(Stored entries)
* * *

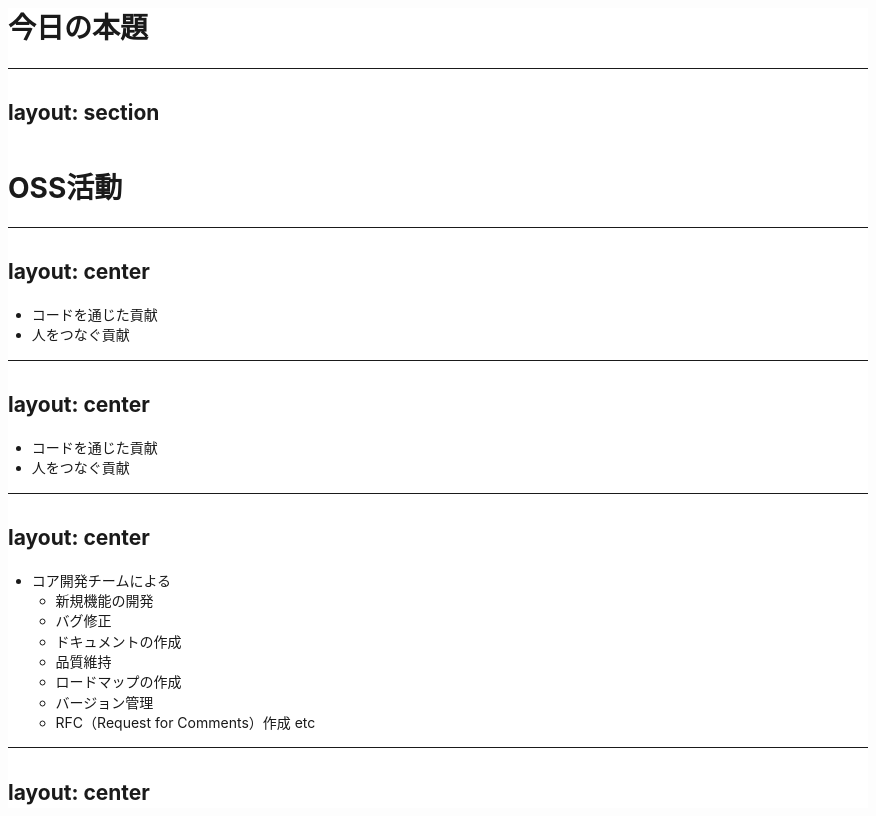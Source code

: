 # 今日の本題

---
layout: section
---

# <span class="text-sky-500">OSS活動</span>


---
layout: center
---

<div class="p-4 text-4xl">

- コードを通じた貢献
- 人をつなぐ貢献

</div>

---
layout: center
---

<div class="p-4 text-5xl">

- <span class="text-sky-500">コードを通じた貢献</span>
- 人をつなぐ貢献

</div>

---
layout: center
---

<div class="p-4 text-3xl">

- コア開発チームによる
  - 新規機能の開発
  - バグ修正
  - ドキュメントの作成
  - 品質維持
  - ロードマップの作成
  - バージョン管理
  - RFC（Request for Comments）作成
  etc

</div>


---
layout: center
---
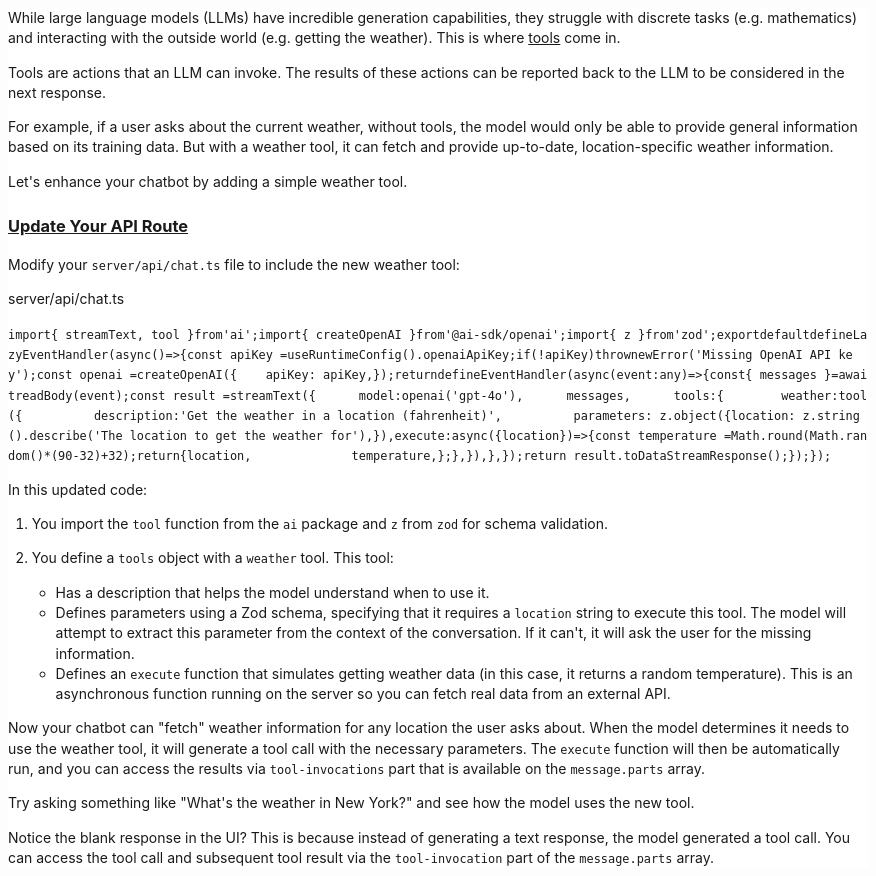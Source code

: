 While large language models (LLMs) have incredible generation capabilities, they struggle with discrete tasks (e.g. mathematics) and interacting with the outside world (e.g. getting the weather). This is where [tools](/docs/ai-sdk-core/tools-and-tool-calling) come in.

Tools are actions that an LLM can invoke. The results of these actions can be reported back to the LLM to be considered in the next response.

For example, if a user asks about the current weather, without tools, the model would only be able to provide general information based on its training data. But with a weather tool, it can fetch and provide up-to-date, location-specific weather information.

Let's enhance your chatbot by adding a simple weather tool.


### [Update Your API Route](#update-your-api-route)


Modify your `server/api/chat.ts` file to include the new weather tool:

server/api/chat.ts

```
import{ streamText, tool }from'ai';import{ createOpenAI }from'@ai-sdk/openai';import{ z }from'zod';exportdefaultdefineLazyEventHandler(async()=>{const apiKey =useRuntimeConfig().openaiApiKey;if(!apiKey)thrownewError('Missing OpenAI API key');const openai =createOpenAI({    apiKey: apiKey,});returndefineEventHandler(async(event:any)=>{const{ messages }=awaitreadBody(event);const result =streamText({      model:openai('gpt-4o'),      messages,      tools:{        weather:tool({          description:'Get the weather in a location (fahrenheit)',          parameters: z.object({location: z.string().describe('The location to get the weather for'),}),execute:async({location})=>{const temperature =Math.round(Math.random()*(90-32)+32);return{location,              temperature,};},}),},});return result.toDataStreamResponse();});});
```

In this updated code:

1.  You import the `tool` function from the `ai` package and `z` from `zod` for schema validation.

2.  You define a `tools` object with a `weather` tool. This tool:

    -   Has a description that helps the model understand when to use it.
    -   Defines parameters using a Zod schema, specifying that it requires a `location` string to execute this tool. The model will attempt to extract this parameter from the context of the conversation. If it can't, it will ask the user for the missing information.
    -   Defines an `execute` function that simulates getting weather data (in this case, it returns a random temperature). This is an asynchronous function running on the server so you can fetch real data from an external API.

Now your chatbot can "fetch" weather information for any location the user asks about. When the model determines it needs to use the weather tool, it will generate a tool call with the necessary parameters. The `execute` function will then be automatically run, and you can access the results via `tool-invocations` part that is available on the `message.parts` array.

Try asking something like "What's the weather in New York?" and see how the model uses the new tool.

Notice the blank response in the UI? This is because instead of generating a text response, the model generated a tool call. You can access the tool call and subsequent tool result via the `tool-invocation` part of the `message.parts` array.

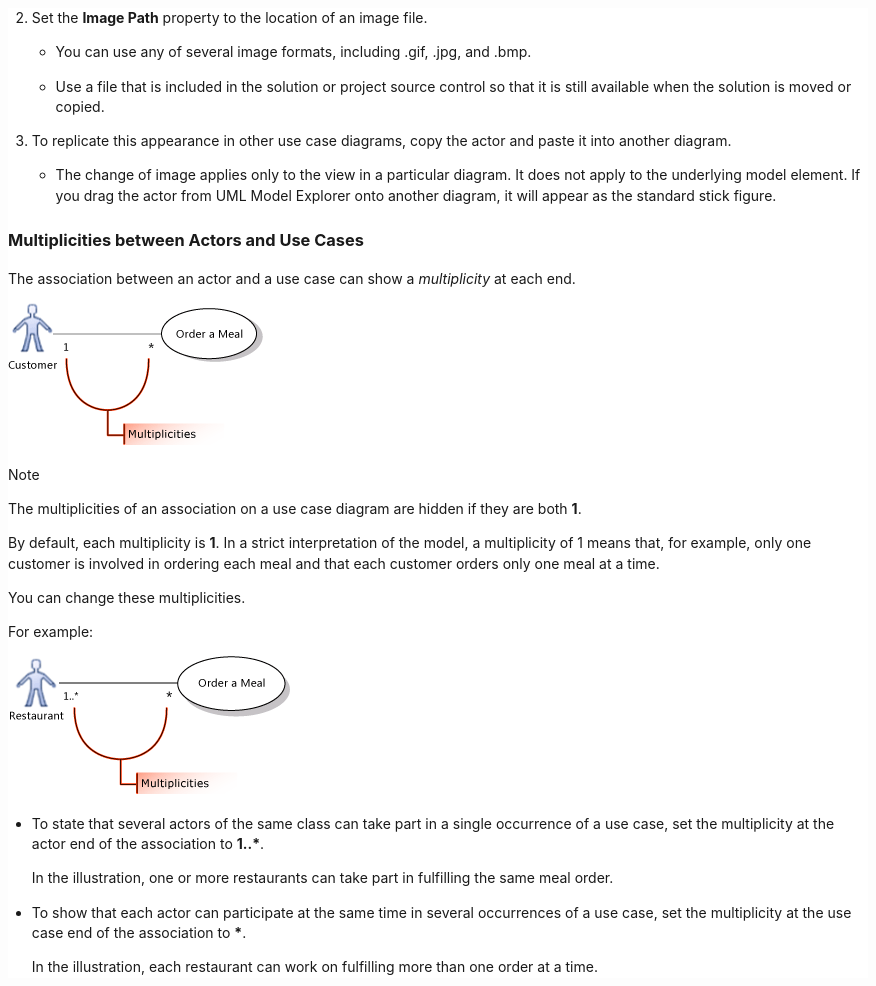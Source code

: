 2.  Set the **Image Path** property to the location of an image file.  
  
    -   You can use any of several image formats, including .gif, .jpg, and .bmp.  
  
    -   Use a file that is included in the solution or project source control so that it is still available when the solution is moved or copied.  
  
3.  To replicate this appearance in other use case diagrams, copy the actor and paste it into another diagram.  
  
    -   The change of image applies only to the view in a particular diagram. It does not apply to the underlying model element. If you drag the actor from UML Model Explorer onto another diagram, it will appear as the standard stick figure.  
  
### Multiplicities between Actors and Use Cases  
 The association between an actor and a use case can show a *multiplicity* at each end.  
  
 ![Use case one to one with actor](../modeling/media/uml_ucguidemulti1.png "UML_UCGuideMulti1")  
  
> [!NOTE]
>  The multiplicities of an association on a use case diagram are hidden if they are both **1**.  
  
 By default, each multiplicity is **1**. In a strict interpretation of the model, a multiplicity of 1 means that, for example, only one customer is involved in ordering each meal and that each customer orders only one meal at a time.  
  
 You can change these multiplicities.  
  
 For example:  
  
 ![Use case showing many to many multiplicity](../modeling/media/uml_ucguidemulti2.png "UML_UCGuideMulti2")  
  
-   To state that several actors of the same class can take part in a single occurrence of a use case, set the multiplicity at the actor end of the association to **1..\***.  
  
     In the illustration, one or more restaurants can take part in fulfilling the same meal order.  
  
-   To show that each actor can participate at the same time in several occurrences of a use case, set the multiplicity at the use case end of the association to **\***.  
  
     In the illustration, each restaurant can work on fulfilling more than one order at a time.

* * *

:: WHAT THE TASK ASKS ::
Retype the records exactly. Any image in them should not appear in what you write.

:: EXERCISE RESULT ::
Source code

: # 今日の本題

---
layout: section
---

# <span class="text-sky-500">OSS活動</span>


---
layout: center
---

<div class="p-4 text-4xl">

- コードを通じた貢献
- 人をつなぐ貢献

</div>

---
layout: center
---

<div class="p-4 text-5xl">

- <span class="text-sky-500">コードを通じた貢献</span>
- 人をつなぐ貢献

</div>

---
layout: center
---

<div class="p-4 text-3xl">

- コア開発チームによる
  - 新規機能の開発
  - バグ修正
  - ドキュメントの作成
  - 品質維持
  - ロードマップの作成
  - バージョン管理
  - RFC（Request for Comments）作成
  etc

</div>


---
layout: center
---
Source code

: While large language models (LLMs) have incredible generation capabilities, they struggle with discrete tasks (e.g. mathematics) and interacting with the outside world (e.g. getting the weather). This is where [tools](/docs/ai-sdk-core/tools-and-tool-calling) come in.

Tools are actions that an LLM can invoke. The results of these actions can be reported back to the LLM to be considered in the next response.

For example, if a user asks about the current weather, without tools, the model would only be able to provide general information based on its training data. But with a weather tool, it can fetch and provide up-to-date, location-specific weather information.

Let's enhance your chatbot by adding a simple weather tool.


### [Update Your API Route](#update-your-api-route)


Modify your `server/api/chat.ts` file to include the new weather tool:

server/api/chat.ts

```
import{ streamText, tool }from'ai';import{ createOpenAI }from'@ai-sdk/openai';import{ z }from'zod';exportdefaultdefineLazyEventHandler(async()=>{const apiKey =useRuntimeConfig().openaiApiKey;if(!apiKey)thrownewError('Missing OpenAI API key');const openai =createOpenAI({    apiKey: apiKey,});returndefineEventHandler(async(event:any)=>{const{ messages }=awaitreadBody(event);const result =streamText({      model:openai('gpt-4o'),      messages,      tools:{        weather:tool({          description:'Get the weather in a location (fahrenheit)',          parameters: z.object({location: z.string().describe('The location to get the weather for'),}),execute:async({location})=>{const temperature =Math.round(Math.random()*(90-32)+32);return{location,              temperature,};},}),},});return result.toDataStreamResponse();});});
```

In this updated code:

1.  You import the `tool` function from the `ai` package and `z` from `zod` for schema validation.

2.  You define a `tools` object with a `weather` tool. This tool:

    -   Has a description that helps the model understand when to use it.
    -   Defines parameters using a Zod schema, specifying that it requires a `location` string to execute this tool. The model will attempt to extract this parameter from the context of the conversation. If it can't, it will ask the user for the missing information.
    -   Defines an `execute` function that simulates getting weather data (in this case, it returns a random temperature). This is an asynchronous function running on the server so you can fetch real data from an external API.

Now your chatbot can "fetch" weather information for any location the user asks about. When the model determines it needs to use the weather tool, it will generate a tool call with the necessary parameters. The `execute` function will then be automatically run, and you can access the results via `tool-invocations` part that is available on the `message.parts` array.

Try asking something like "What's the weather in New York?" and see how the model uses the new tool.

Notice the blank response in the UI? This is because instead of generating a text response, the model generated a tool call. You can access the tool call and subsequent tool result via the `tool-invocation` part of the `message.parts` array.

Source code

: 2.  Set the **Image Path** property to the location of an image file.  
  
    -   You can use any of several image formats, including .gif, .jpg, and .bmp.  
  
    -   Use a file that is included in the solution or project source control so that it is still available when the solution is moved or copied.  
  
3.  To replicate this appearance in other use case diagrams, copy the actor and paste it into another diagram.  
  
    -   The change of image applies only to the view in a particular diagram. It does not apply to the underlying model element. If you drag the actor from UML Model Explorer onto another diagram, it will appear as the standard stick figure.  
  
### Multiplicities between Actors and Use Cases  
 The association between an actor and a use case can show a *multiplicity* at each end.  
  
 ![Use case one to one with actor](../modeling/media/uml_ucguidemulti1.png "UML_UCGuideMulti1")  
  
> [!NOTE]
>  The multiplicities of an association on a use case diagram are hidden if they are both **1**.  
  
 By default, each multiplicity is **1**. In a strict interpretation of the model, a multiplicity of 1 means that, for example, only one customer is involved in ordering each meal and that each customer orders only one meal at a time.  
  
 You can change these multiplicities.  
  
 For example:  
  
 ![Use case showing many to many multiplicity](../modeling/media/uml_ucguidemulti2.png "UML_UCGuideMulti2")  
  
-   To state that several actors of the same class can take part in a single occurrence of a use case, set the multiplicity at the actor end of the association to **1..\***.  
  
     In the illustration, one or more restaurants can take part in fulfilling the same meal order.  
  
-   To show that each actor can participate at the same time in several occurrences of a use case, set the multiplicity at the use case end of the association to **\***.  
  
     In the illustration, each restaurant can work on fulfilling more than one order at a time.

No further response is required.